Przewagi przypieczętowały zwycięstwo katowiczan (WIDEO)
GKS Katowice wygrał z Zagłębiem Sosnowiec 5:3 w meczu 22. kolejki Polskiej Hokej Ligi. Katowiczanie w końcu wyzbyli się niemocy strzeleckiej. Z pięciu bramek dwie padły w przewadze.
Katowiczanie do meczu przystąpili bez Dušana Devečki, Grzegorza Pasiuta oraz Tuukki Rajamäki. W boksie gospodarzy zabrakło też trenera Risto Dufvy, który jest chory, a jego obowiązki przejął Piotr Sarnik.
Pierwsze minuty były dość wyrównane. Gra toczyła się głównie w strefie neutralnej. Obraz gry zmienił się dopiero od 8. minuty. Wtedy właśnie Szymon Mularczyk wykorzystał dobre podanie Ouli Uskiego i skierował krążek do bramki. Dwie minuty później Filip Starzyński oddał strzał zza bramki. Krążek odbił się od bramkarza i trafił do Patryka Krężołka, który trafił do pustej już bramki.
Goście nie poddawali się. Próbowali zaatakować i ich starania zostały wynagrodzone. W 13. minucie gry Daniił Oriechin wykorzystał gapiostwo rywali i posłał krążek w krótki róg bramki.
Gdy wydawało się, że sosnowiczanie pokuszą się o wyrównanie, Błażej Salamon powędrował na ławkę kar. Ta przewaga wyniku nie zmieniła. Katowiczanie jednak przejęli wyraźną inicjatywę i nie zamierzali jej oddawać. Ataki gospodarzy były coraz groźniejsze i podopieczni Marcina Kozłowskiego nie przetrzymali tego naporu W 28. minucie gry Miika Franssila wjechał pod bramkę i oddał strzał prosto w okienko, a dwie minuty później Teddy Da Costa popisał się świetnym uderzeniem z nadgarstka. Pod koniec drugiej odsłony strzałem bez przyjęcia Mateusz Michalski zdobył piątą bramkę. Warto dodać, iż dwa ostatnie gole zostały zdobyte w przewadze.

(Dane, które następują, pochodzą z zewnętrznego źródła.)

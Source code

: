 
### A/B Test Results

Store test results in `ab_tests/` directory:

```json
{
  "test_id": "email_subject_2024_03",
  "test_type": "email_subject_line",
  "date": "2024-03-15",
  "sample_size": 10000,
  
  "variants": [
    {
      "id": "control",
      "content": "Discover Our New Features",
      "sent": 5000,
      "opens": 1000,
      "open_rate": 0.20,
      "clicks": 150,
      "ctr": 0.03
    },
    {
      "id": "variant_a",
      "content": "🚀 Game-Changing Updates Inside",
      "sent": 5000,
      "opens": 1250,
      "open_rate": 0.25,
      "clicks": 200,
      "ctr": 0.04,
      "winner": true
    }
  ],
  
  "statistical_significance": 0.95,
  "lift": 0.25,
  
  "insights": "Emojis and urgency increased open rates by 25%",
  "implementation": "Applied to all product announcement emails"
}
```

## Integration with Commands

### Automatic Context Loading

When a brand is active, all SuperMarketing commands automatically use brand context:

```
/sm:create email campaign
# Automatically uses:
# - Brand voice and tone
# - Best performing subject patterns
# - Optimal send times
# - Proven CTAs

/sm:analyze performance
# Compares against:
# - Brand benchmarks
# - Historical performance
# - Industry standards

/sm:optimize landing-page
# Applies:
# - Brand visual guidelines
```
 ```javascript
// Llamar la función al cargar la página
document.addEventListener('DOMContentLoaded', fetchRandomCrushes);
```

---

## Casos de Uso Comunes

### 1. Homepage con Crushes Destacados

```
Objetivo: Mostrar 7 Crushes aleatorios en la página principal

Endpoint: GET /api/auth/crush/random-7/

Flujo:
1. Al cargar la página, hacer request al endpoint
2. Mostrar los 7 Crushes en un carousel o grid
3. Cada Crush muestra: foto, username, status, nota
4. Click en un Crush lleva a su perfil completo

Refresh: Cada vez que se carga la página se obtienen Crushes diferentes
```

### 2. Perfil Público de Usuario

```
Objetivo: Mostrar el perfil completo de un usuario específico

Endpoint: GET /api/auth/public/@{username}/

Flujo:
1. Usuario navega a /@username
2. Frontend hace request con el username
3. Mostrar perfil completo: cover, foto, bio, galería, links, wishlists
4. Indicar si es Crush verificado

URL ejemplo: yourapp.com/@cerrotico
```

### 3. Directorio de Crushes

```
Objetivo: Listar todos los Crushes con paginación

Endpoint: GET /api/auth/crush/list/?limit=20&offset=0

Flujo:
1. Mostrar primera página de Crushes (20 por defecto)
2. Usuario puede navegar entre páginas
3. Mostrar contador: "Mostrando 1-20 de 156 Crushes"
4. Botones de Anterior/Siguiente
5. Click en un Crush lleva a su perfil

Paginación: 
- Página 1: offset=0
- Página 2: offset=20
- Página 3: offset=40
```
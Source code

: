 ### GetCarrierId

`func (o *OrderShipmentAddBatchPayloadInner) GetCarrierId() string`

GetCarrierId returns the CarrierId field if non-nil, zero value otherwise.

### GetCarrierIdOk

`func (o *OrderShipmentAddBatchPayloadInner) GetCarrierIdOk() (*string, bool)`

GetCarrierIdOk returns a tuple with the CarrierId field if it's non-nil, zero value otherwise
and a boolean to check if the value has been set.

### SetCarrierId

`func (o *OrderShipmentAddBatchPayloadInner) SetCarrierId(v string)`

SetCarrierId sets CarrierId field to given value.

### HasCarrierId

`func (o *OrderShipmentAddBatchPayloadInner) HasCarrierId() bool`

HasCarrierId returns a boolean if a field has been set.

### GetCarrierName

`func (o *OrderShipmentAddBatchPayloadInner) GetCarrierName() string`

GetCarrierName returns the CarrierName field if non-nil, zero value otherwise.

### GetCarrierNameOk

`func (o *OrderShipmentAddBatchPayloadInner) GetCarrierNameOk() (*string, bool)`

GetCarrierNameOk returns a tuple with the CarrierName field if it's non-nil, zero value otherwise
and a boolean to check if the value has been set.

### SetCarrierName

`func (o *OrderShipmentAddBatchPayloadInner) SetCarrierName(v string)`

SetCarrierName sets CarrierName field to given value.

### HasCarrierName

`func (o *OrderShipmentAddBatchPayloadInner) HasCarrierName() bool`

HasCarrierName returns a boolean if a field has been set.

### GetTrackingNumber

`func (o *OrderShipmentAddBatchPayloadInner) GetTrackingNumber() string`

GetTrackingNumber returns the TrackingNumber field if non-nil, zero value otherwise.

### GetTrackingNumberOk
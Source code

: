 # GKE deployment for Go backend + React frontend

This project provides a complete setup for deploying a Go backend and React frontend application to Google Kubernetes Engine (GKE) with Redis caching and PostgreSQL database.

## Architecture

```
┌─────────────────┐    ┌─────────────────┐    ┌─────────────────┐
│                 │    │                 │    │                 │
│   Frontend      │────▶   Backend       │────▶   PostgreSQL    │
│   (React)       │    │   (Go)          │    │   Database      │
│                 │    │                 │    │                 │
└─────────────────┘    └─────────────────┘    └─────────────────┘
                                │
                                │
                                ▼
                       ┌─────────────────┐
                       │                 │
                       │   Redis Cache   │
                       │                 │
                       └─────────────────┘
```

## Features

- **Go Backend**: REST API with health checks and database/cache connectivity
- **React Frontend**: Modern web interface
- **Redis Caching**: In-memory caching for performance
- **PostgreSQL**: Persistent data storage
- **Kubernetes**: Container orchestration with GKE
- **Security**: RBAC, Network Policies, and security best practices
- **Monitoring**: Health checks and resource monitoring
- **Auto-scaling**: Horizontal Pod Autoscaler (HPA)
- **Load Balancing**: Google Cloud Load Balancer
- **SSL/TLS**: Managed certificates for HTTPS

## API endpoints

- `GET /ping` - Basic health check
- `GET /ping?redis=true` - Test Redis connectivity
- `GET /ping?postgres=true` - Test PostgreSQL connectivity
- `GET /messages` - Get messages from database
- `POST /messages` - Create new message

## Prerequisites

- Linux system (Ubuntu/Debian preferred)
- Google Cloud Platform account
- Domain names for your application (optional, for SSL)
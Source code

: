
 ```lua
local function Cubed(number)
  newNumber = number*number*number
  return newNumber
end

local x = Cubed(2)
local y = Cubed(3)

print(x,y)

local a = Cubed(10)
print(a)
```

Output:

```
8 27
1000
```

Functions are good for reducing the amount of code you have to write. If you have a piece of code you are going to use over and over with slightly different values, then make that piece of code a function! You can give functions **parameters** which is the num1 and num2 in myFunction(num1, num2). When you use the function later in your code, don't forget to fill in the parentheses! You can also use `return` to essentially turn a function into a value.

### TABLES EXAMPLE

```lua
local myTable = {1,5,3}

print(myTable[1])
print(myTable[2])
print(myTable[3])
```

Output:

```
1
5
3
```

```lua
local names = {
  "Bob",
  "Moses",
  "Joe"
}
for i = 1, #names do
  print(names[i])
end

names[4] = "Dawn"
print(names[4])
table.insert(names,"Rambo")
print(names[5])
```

Katowiczanie zaczęli kontrolować przebieg spotkania. Można nawet powiedzieć, że zaczęli grać tak, jakby chcieli już zakończyć to spotkanie. Takie podejście zemściło się na gospodarzach. Dlatego do głosu zaczęli dochodzić goście. W 48. minucie gry Marek Kaluža oddał mocny strzał z niebieskiej i pokonał Robina Rahma. Sosnowiczanie mogli jeszcze zdobyć kolejne bramki, ale ta sztuka udała im się dopiero pod koniec. W 59. minucie Filip Stoklasa objechał całą tercję rywala i zdobył gola strzałem w krótki róg.
GKS Katowice - Zagłębie Sosnowiec 5:3 (2:1, 3:0, 0:2)
1:0 - Szymon Mularczyk - Oula Uski, Tadej Čimžar (07:08),
2:0 - Patryk Krężołek - Filip Starzyński (10:37),
2:1 - Daniił Oriechin - Robert Karczocha (12:30),
3:1 - Miika Franssila - Tadej Čimžar(27:11),
4:1 - Teddy Da Costa - Marcin Kolusz, Jussi Makkonen (29:20, 5/4),
5:1 - Mateusz Michalski - Jaako Turtiainen, Tadej Čimžar (36:51, 5/4),
5:2 - Marek Kaluža - Błażej Salamon, Daniił Oriechin (47:01, 5/4),
5:3 - Filip Stoklasa - Andrzej Stojek, Błażej Salamon (58:38).
Sędziowali: Przemysław Gabryszak, Patryk Kasprzyk (główni) - Maciej Byczkowski, Grzegorz Cytawa (liniowi)
Minuty karne: 8-20 (w tym 10 minut za niesportowe zachowanie)
Strzały: 24-24.
Widzów: 500.
GKS Katowice: Rahm – Franssila, Wajda; Da Costa (2), Kolusz, Michalski – Salmi, Tomasik; Lähde, Makkonen, Turtiainen – Čakajík, Jaśkiewicz; Mularczyk, Uski (2), Čimžar (2) – Krawczyk, Krężołek (2), Starzyński, Paszek.
Trener: Piotr Sarnik
Zagłębie Sosnowiec: Radziszewski Cunik, Khoperia; T. Kozłowski, Bucenko, Stoklasa (12) – Kaluža, Triasunow; Oriechin, Karczocha, Garszyn – Podsiadło, Charousek; Bernacki(4), Tyczyński, Nahunko – Sikora (2), Jaskólski, Stojek, Salamon (2).